• _Exercise details_
Return every line of the data below that includes the string "user".

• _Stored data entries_
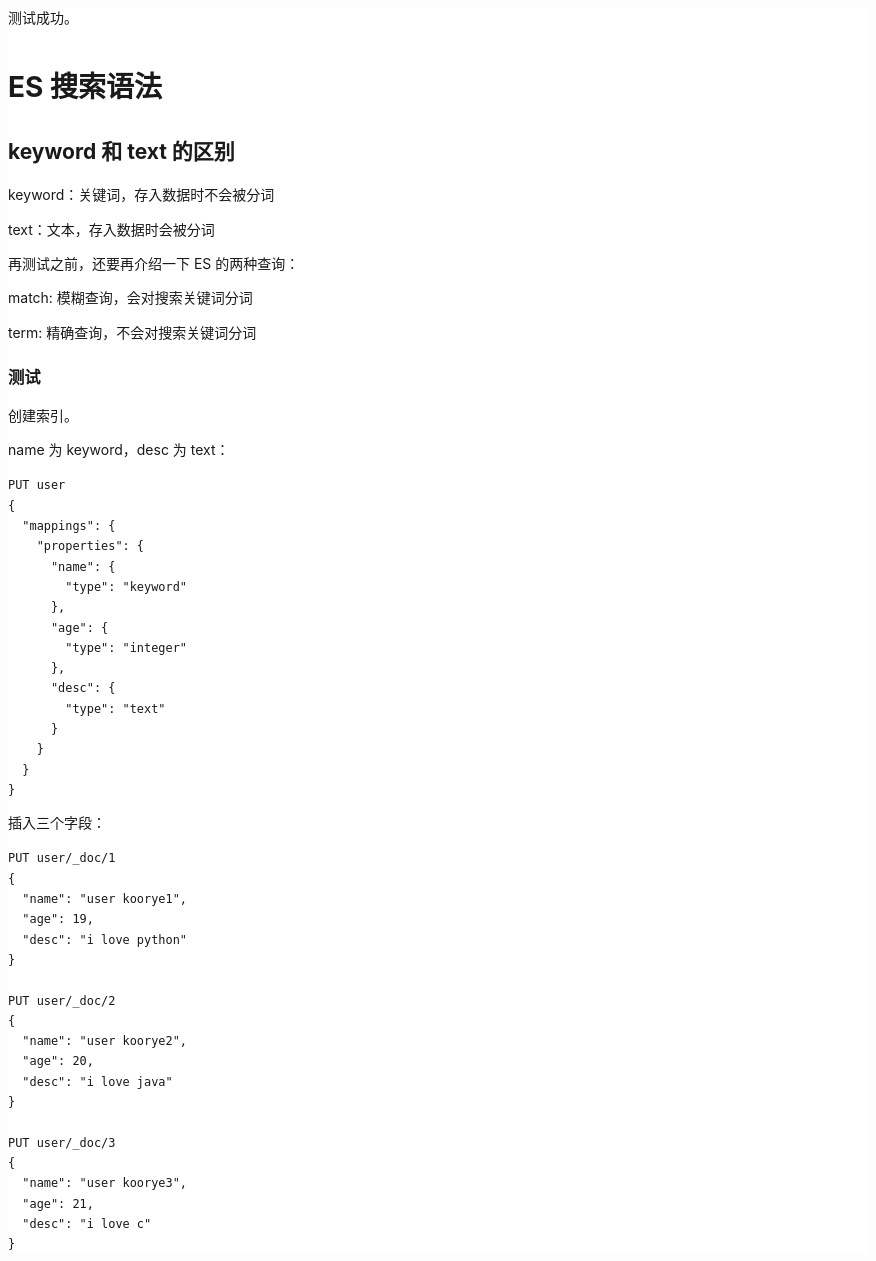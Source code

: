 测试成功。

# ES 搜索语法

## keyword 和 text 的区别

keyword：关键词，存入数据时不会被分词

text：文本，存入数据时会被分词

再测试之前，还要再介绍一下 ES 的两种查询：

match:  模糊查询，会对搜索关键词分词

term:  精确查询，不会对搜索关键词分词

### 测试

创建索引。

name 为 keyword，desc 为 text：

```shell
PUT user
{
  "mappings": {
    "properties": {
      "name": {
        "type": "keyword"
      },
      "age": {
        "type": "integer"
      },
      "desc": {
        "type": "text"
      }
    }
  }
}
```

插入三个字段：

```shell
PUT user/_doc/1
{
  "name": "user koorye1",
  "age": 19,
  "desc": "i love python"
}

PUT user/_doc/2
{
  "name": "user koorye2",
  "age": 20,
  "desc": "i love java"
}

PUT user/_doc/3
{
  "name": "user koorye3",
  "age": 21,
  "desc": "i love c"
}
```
...
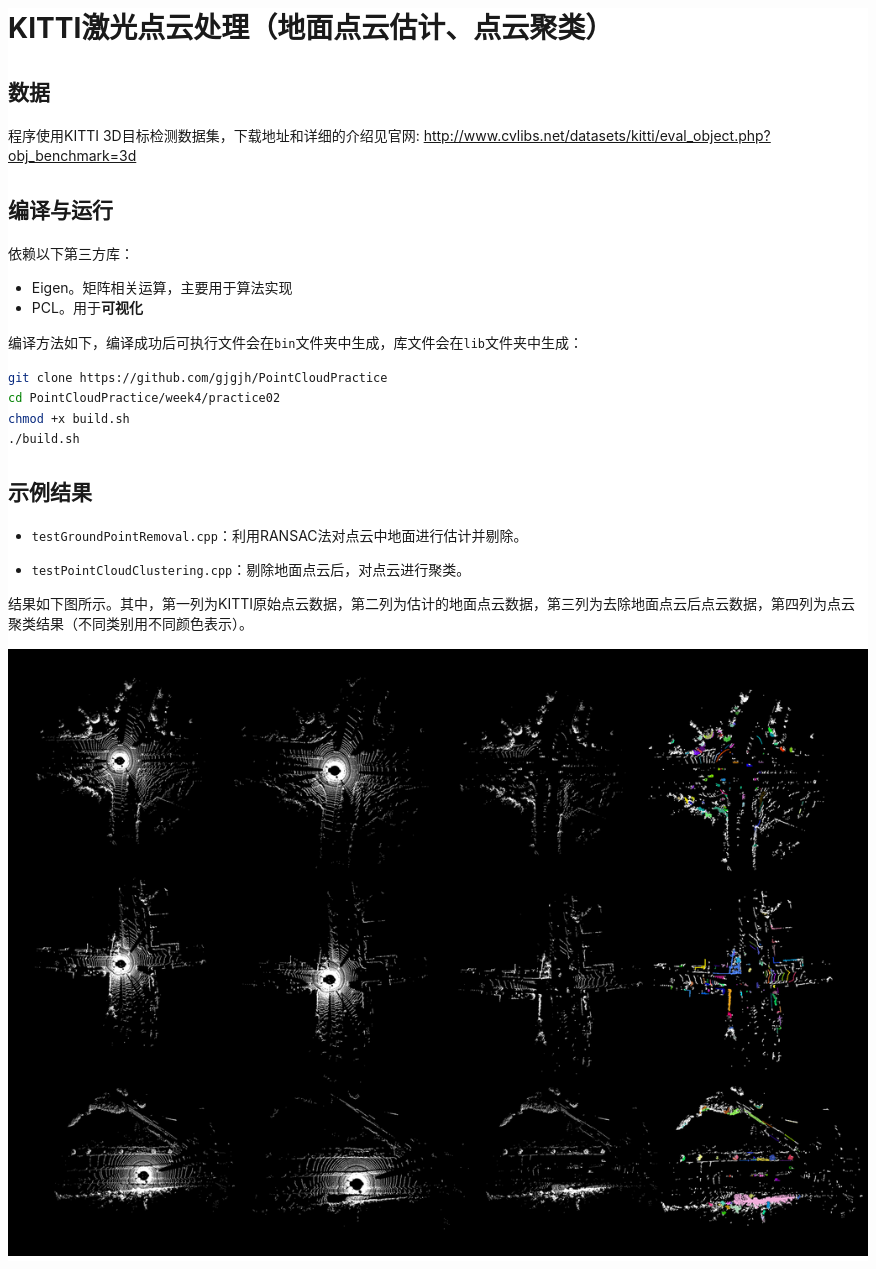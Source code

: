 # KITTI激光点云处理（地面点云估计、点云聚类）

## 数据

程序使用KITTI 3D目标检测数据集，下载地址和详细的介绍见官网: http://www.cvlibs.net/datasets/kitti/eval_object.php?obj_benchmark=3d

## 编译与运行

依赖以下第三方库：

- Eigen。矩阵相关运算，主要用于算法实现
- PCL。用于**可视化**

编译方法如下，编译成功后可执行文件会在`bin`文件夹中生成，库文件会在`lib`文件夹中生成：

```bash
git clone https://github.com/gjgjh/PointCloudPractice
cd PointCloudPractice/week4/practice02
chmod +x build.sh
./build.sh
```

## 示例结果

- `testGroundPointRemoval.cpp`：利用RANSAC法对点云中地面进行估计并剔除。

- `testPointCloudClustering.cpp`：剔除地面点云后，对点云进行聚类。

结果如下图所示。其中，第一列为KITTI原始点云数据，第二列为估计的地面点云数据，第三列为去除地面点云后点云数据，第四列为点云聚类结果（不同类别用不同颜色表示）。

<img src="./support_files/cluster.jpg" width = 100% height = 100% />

• _Answer section_
PUT user
PUT user/_doc/1
  "name": "user koorye1",
PUT user/_doc/2
  "name": "user koorye2",
PUT user/_doc/3
  "name": "user koorye3",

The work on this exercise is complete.